Oil futures test for renminbi
Measuring trust in China system
by Ben Robinson
Wed 2 Dec 2015
In early 2016 China is likely to begin offering oil futures contracts – priced in renminbi and available to foreigners – on the Shanghai International Energy Exchange. The goal is to create a Chinese pricing benchmark for oil to rival those in Europe and America. The results of this effort will be an important further test for the currency’s internationalisation, following its acceptance into the special drawing right, the International Monetary Fund’s basket of reserve currencies, announced on Monday.
By increasing the amount of international payments settled in renminbi, the Shanghai oil contracts will boost the currency’s claim to be ‘widely used’ and ‘freely usable’, two of the technical criteria on which the IMF based its SDR decision.
Extending the Chinese currency’s use in pricing commodities is a significant component of the Beijing authorities’ drive to raise international confidence in the currency and ultimately expand monetary policy autonomy.
To establish an effective Chinese benchmark the Beijing leadership needs to assure foreign traders of the currency’s stability, and to instil confidence in China’s economic strength and in its political and legal systems. Achieving these goals on a sustainable basis will be harder than satisfying the IMF’s SDR criteria.
Full renminbi internationalisation will involve an extension of Chinese legal jurisdiction. China must show it can enforce financial contracts beyond its borders, including in issuing and regulating bonds and other securities. To do this effectively will require acceptance by the international community of China’s increasing monetary and financial clout.

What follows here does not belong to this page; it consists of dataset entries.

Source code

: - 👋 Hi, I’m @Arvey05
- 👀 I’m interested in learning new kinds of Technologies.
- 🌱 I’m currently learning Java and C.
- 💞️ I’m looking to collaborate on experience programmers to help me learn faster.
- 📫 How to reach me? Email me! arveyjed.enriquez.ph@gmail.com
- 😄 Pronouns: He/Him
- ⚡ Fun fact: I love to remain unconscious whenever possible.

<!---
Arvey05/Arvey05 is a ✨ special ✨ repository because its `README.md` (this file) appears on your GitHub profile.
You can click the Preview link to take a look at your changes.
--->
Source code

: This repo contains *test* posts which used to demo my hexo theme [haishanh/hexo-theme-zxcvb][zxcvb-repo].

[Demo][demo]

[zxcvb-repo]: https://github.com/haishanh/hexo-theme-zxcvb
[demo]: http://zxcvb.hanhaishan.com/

As international financial transactions involving renminbi grow in number, however, conflicts will be inevitable.
The US, for example, is unlikely to accept Chinese legal authority over renminbi-denominated oil trades between two companies domiciled in the US. China however will be concerned with enforcing its claims to legal jurisdiction in these cases. Frequent tussles like this would lower confidence in the currency’s usability.
An additional challenge for attracting sufficient interest in the Shanghai oil contract lies in reducing the risk of a repeated sudden drop in the currency’s value of the sort seen in August – something the People’s Bank of China, immediately after the SDR decision, has pledged to avoid. Further, this year’s increase in bond market defaults has emphasised the risks from China’s relatively immature markets.
One of the biggest challenges is that, in pursuing currency internationalisation, Beijing must either give up control over the exchange rate or surrender the central bank’s ability to regulate the domestic economy through independent monetary policy. The interventionist response to the dramatic stock market fall earlier this year, and the protection of state-owned enterprises in the Chinese bond market – where only private companies have been allowed to default so far – underscore the high level of domestic political interference in monetary and financial matters. There are legitimate doubts about whether the government is willing or able to make the concessions needed for full internationalisation.
Thorny legal, financial and political issues will dog the progress of renminbi internationalisation. The development of the renminbi oil futures market will constitute an important test of how well it succeeds.
Ben Robinson is the economist at OMFIF.